— Supplied records —
● ● ● ● ● ● ●

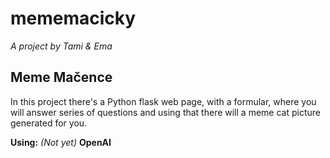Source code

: # mememacicky
_A project by Tami & Ema_

## Meme Mačence
In this project there's a Python flask web page, with a formular,
where you will answer series of questions and using that there will
a meme cat picture generated for you.

**Using:** _(Not yet)_ **OpenAI**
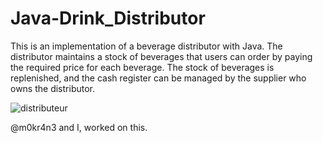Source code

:# Java-Drink_Distributor
This is an implementation of a beverage distributor with Java. The distributor maintains a stock of beverages that users can order by paying the required price for each beverage. The stock of beverages is replenished, and the cash register can be managed by the supplier who owns the distributor.

![distributeur](https://github.com/FerielAmel/Java-Drink_Distributor/assets/107730108/84c5f61c-da1a-4f21-8edc-f21c88d1881b)

@m0kr4n3 and I, worked on this.
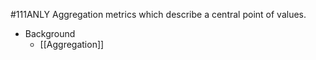 #111ANLY 
Aggregation metrics which describe a central point of values.

* Background
	* [[Aggregation]]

● ● ● ● ● ● ●

— Aim of the exercise —
The answer is to be the lines of the listing from the first through the one with "This is an implementation", reproduced exactly, without any pictures.

— Result —
Source code

: # mememacicky
_A project by Tami & Ema_

## Meme Mačence
In this project there's a Python flask web page, with a formular,
where you will answer series of questions and using that there will
a meme cat picture generated for you.

**Using:** _(Not yet)_ **OpenAI**
Source code

:# Java-Drink_Distributor
This is an implementation of a beverage distributor with Java. The distributor maintains a stock of beverages that users can order by paying the required price for each beverage. The stock of beverages is replenished, and the cash register can be managed by the supplier who owns the distributor.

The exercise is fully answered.